We follow the Fast Lifestyle because we want all the health benefits: lower weight, lower cholesterol, lower blood pressure, less risk of certain cancers, AND because we can do all that with food that is simple and yummy. Its like having your cake…. but no, we don’t eat cake on a Fast Day. Yes, we are still on the Plant-Based diet and an egg once in a while is OK.
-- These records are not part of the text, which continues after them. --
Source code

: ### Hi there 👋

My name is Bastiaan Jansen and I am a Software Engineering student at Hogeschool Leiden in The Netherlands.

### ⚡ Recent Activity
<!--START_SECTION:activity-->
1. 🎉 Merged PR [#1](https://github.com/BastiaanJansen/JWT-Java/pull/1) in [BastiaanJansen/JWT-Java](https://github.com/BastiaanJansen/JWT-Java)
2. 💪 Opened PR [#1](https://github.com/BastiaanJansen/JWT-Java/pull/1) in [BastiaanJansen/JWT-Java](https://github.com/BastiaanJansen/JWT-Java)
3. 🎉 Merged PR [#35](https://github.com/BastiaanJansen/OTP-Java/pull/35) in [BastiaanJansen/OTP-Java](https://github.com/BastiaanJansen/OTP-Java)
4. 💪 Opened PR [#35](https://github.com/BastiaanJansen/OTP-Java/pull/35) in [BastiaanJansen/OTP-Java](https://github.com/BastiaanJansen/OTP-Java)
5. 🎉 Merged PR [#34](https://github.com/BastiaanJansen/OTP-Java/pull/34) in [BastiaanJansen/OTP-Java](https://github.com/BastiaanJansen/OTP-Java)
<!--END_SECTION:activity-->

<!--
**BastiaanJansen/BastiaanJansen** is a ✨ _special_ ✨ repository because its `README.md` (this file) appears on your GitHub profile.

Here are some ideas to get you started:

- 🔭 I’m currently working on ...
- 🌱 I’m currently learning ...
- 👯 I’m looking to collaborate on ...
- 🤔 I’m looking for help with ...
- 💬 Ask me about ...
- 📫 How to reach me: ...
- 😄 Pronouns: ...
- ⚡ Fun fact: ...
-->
one 6” corn tortilla [I always keep Ole brand ready in the freezer.] one 2-oz egg 2 Tbsp chili non carne 2 tsp Monterey Jack or Cheddar cheese, grated hot beverage of your choice – hold the cream and sugar green smoothie or fruit smoothie
Heat the toaster oven to 350. Put the chili in a custard cup and put it into the oven to heat briefly. Warm a dry cast iron skillet over med-high heat. Warm the tortilla in the pan on both sides until it is warm and pliable and starting to brown. Remove the tortilla and keep warm in a dish towel. Spritz the skillet with non-stick spray and fry the egg until it is done as you like it. Remove the egg. Spread the chili on the tortilla and return the tortilla to the skillet. Put the egg on the chili and sprinkle with the cheese. Put the pan into the hot oven until the cheese melts. Brew your beverage, pour the smoothie and wake up your mouth.
Asparagus Soup 242 calories 10.7 fat 16.8 protein 33 carb
This fabulous soup is from Salute to Healthy Cooking and we made a batch last April 1. Enjoy it today for a wonderful dinner. Despite its rich taste, it is very low in calories and fat. HINT: the recipe makes enough for 6 servings. Freezes very well for easy meals later. I serve it here with Finn Crisp crackers covered with melted cheese. If you want to eliminate them, go ahead.
1 and 1/2 pound asparagus ½ c onion, roughly chopped 1 cup potato in 1 “ dice 5 cups chicken stock 4 oz raw chicken breast cut into 4 pieces salt & pepper 1 ½ tps Boursin cheese/serving 4 pieces of Finn Crisp crackers/serving 1 ½ oz Swiss cheese [1 deli slice]/ serving
Snap off the woody ends of the asparagus and cut spears roughly in half. Pour the chicken stock into a sauce pan. Add the onion and asparagus. Place the chicken on top of the vegetables so that it will steam/poach while the asparagus is cooking. Bring the liquid to a simmer and put on a lid. Remove the chicken when it is cooked and put it in the blender. When the vegetables are cooked, remove them and put in the blender. Cook the potato in the pot and cook until soft. Pour the stock and the potatoes into the blender with evrything else. Blend until smooth. Return to the pan and season to taste. Cool and divide into 3 portions [or 6 portions if you are serving one] for the freezer.
To serve, thaw the soup and warm it gently. Adjust seasonings. Cut the slice of cheese into 4 strips, 4” x 2”, and put a portion on each cracker. Warm in the oven until cheese melts. Delicious taste of Spring.